Гонец выслушал наказ, который новый ездок повторил взволнованным голосом. Сумка перешла из рук в руки – священный груз, раскрыть который до прибытия в конечное место назначения немыслимо. На дворе стоял какой-то камень, служащий, очевидно, подпоркой при усаживании на лошадь. На него посланец опустился с отрадной расслабленностью, провожая своего сменщика сонным взглядом из-под полузакрытых век. Так быстро и далеко в своей жизни он еще не ездил. Что же там такого уж важного? На этом гонец упал, раздавленный сном.

Глава 28

Погребальный костер хана был сооружением грандиозным, высотой в половину стоящей позади дворцовой башни. Возвели его споро, из огромных запасов кедрового дерева, что хранились по подвалам дворца. Обнаружились они там в соответствии с письменными указаниями Угэдэя. К своей смерти хан готовился загодя, и каждый этап церемонии расписал во всех подробностях. В запечатанном пакете, который Яо Шу предоставил Дорегене, были и другие письма. Одно из них, личного характера, оставило ее в слезах. Его Угэдэй написал перед отправлением в цзиньский поход, и оно ранило вдову в самое сердце своим веселым, слегка бесшабашным духом. К смерти он готовился, но кому из нас дано понять, каково оно – уходить в мир иной, а другим, тем, кто остается, доживать потом свой скорбный век уже без твоего голоса, запаха, прикосновения. Все это теперь – только в письмах Угэдэя и воспоминаниях Дорегене.
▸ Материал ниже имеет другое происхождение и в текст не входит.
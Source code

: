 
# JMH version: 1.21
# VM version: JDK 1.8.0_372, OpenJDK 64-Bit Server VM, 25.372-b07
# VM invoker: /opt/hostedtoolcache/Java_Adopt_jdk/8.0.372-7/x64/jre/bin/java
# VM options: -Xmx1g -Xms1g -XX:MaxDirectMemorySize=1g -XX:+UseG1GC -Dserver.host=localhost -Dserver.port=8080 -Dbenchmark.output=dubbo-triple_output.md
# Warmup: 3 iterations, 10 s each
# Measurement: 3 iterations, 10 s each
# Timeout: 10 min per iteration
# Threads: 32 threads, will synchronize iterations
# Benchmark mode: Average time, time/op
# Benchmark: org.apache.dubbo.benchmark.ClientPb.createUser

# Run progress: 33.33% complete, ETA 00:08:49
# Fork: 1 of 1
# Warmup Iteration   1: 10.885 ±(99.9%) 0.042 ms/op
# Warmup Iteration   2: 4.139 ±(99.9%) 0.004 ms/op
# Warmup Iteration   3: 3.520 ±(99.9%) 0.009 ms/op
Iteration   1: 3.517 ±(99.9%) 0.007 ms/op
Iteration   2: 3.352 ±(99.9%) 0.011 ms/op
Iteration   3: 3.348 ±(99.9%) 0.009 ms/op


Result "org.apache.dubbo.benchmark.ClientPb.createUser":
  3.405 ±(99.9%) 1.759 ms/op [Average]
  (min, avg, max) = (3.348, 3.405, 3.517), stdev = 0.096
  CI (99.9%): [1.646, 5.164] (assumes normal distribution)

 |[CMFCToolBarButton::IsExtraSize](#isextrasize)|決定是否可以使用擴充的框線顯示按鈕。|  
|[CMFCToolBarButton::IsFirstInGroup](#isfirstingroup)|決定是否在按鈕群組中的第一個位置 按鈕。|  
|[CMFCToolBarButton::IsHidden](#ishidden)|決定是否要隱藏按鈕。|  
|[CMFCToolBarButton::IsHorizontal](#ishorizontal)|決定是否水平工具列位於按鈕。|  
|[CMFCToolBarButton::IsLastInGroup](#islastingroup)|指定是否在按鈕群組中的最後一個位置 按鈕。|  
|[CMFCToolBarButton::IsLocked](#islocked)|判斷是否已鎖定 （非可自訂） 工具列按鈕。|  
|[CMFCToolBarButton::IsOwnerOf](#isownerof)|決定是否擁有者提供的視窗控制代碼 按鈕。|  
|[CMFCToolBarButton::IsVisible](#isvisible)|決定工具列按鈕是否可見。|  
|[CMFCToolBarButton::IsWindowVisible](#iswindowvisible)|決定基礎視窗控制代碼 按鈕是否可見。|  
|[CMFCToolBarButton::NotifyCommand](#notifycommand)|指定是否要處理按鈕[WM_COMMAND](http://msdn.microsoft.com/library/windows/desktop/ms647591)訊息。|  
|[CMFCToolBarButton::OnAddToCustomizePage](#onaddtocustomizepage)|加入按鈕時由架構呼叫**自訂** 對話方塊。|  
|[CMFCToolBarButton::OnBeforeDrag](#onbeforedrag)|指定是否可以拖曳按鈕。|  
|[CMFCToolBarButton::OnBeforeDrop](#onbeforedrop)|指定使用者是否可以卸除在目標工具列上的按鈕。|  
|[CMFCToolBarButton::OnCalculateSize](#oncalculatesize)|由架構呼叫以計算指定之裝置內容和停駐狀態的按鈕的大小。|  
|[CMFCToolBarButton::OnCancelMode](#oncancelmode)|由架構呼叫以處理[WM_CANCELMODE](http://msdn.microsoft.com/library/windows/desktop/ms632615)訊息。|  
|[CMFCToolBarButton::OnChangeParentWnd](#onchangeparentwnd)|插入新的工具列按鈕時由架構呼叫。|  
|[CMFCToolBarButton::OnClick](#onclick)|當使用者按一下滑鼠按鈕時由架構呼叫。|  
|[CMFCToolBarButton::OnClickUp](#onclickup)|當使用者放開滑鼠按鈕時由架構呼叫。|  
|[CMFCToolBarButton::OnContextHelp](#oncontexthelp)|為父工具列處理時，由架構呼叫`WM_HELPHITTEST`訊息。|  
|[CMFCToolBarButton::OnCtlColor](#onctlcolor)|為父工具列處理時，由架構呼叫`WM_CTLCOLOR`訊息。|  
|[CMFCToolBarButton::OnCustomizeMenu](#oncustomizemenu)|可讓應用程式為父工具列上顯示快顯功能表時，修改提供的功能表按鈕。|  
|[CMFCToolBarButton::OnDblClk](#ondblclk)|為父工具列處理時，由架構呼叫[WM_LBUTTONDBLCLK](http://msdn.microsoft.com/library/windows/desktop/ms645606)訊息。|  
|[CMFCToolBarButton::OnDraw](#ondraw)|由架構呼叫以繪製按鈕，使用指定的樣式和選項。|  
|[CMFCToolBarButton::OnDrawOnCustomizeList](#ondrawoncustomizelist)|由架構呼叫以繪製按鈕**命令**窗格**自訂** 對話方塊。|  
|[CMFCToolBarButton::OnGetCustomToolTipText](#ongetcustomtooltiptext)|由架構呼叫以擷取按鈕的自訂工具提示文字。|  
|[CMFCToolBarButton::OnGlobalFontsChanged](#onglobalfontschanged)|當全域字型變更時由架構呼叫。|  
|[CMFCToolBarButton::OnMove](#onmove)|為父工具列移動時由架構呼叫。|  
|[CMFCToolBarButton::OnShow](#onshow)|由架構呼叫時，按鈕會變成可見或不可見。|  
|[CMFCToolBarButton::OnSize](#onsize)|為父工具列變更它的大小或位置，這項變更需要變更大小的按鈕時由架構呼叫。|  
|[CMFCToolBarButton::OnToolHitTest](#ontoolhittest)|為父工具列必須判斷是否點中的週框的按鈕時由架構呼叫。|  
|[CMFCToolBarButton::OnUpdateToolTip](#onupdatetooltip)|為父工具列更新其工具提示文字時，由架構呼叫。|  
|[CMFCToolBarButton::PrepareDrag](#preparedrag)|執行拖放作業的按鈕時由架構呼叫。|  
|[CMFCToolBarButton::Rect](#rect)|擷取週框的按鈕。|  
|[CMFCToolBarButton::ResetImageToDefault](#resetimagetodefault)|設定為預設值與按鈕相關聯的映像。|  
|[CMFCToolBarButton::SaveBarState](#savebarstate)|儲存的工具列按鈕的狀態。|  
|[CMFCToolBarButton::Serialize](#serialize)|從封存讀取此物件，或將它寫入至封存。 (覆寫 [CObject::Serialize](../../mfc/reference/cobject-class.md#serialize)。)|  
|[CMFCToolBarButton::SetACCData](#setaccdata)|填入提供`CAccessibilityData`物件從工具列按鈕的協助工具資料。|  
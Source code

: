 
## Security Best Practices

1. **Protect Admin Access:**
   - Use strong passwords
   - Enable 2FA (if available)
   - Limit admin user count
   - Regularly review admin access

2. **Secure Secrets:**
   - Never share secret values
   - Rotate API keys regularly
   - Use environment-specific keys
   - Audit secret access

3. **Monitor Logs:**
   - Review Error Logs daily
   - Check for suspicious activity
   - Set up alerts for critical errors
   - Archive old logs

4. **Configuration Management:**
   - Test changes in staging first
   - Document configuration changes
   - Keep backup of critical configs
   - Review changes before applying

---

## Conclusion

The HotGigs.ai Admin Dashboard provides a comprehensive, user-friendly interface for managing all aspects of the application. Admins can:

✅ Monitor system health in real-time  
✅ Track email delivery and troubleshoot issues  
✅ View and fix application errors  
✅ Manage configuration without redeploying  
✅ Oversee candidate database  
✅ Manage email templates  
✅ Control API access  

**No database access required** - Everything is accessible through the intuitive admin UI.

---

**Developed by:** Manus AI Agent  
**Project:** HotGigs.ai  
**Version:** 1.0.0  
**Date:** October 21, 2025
Могилой хана должен был стать сам Каракорум, а пепел Угэдэя предстояло поместить в хранилище под дворцом, где он и останется навек. Темугэ стоял на зеленой траве в одеянии золотистого шелка с синим подбоем. Неотвязно болела спина, и чтобы глядеть на верхотуру костра, ему приходилось напрягаться. По сыну своего брата он не убивался, а когда побежало первое пламя, обугливая дерево и пуская в воздух ароматный дым кедровых ветвей, разносящийся на множество гадзаров, он сцепил за спиной руки и глубоко задумался о сущем.

Ум Темугэ бродил в прошлом, а сам он сейчас состоял при исполнении долга, под тысячами взглядов. Бурное изъявление горя в традиции его народа как-то не входило, хотя в толпе работного люда, сошедшегося сюда со всего Каракорума, у многих были заплаканные глаза. Город лежал опустевшим, как будто жизнью не был наделен никогда.

На этом кострище возлежал сын Чингисхана – сын брата, которого Темугэ любил и страшился, ненавидел и одновременно боготворил. Он уж толком и не помнил, как им в детстве приходилось скрываться от своих преследователей. Это было давно, хотя до сих пор иногда во сне являлся тогдашний холод и неутолимый, грызущий голод. Мысли старика частенько возвращались в юность, но уютом она не отличалась. Тогда у него было четверо братьев. Тэмуджин, что назвался выспренним именем Чингисхан; Хачиун, Хасар и Бектер. Темугэ пытался припомнить лицо Бектера, но все никак не получалось. Была еще сестра Тэмулун, но и ее образ стерся из памяти.

Темугэ подумал о ямском письме, которое утром показал ему Яо Шу. Оно извещало о смерти Хачиуна, и Темугэ попытался заглянуть внутрь своего горя, попробовать его на глубину. Но горя там не было. Они уже много лет как жили порознь, разлученные и затерянные в трудностях, заботах и досадных мелочах жизни, что замутняют чистоту отношений. Теперь лишь они с Хасаром остались живыми свидетелями невзгод, окружавших тех семерых совсем еще детей, что прятались в тесной норе урочища. Только они и могли сказать, что там было с самого начала. Теперь они оба старики, у Темугэ вон все косточки ломит каждый день.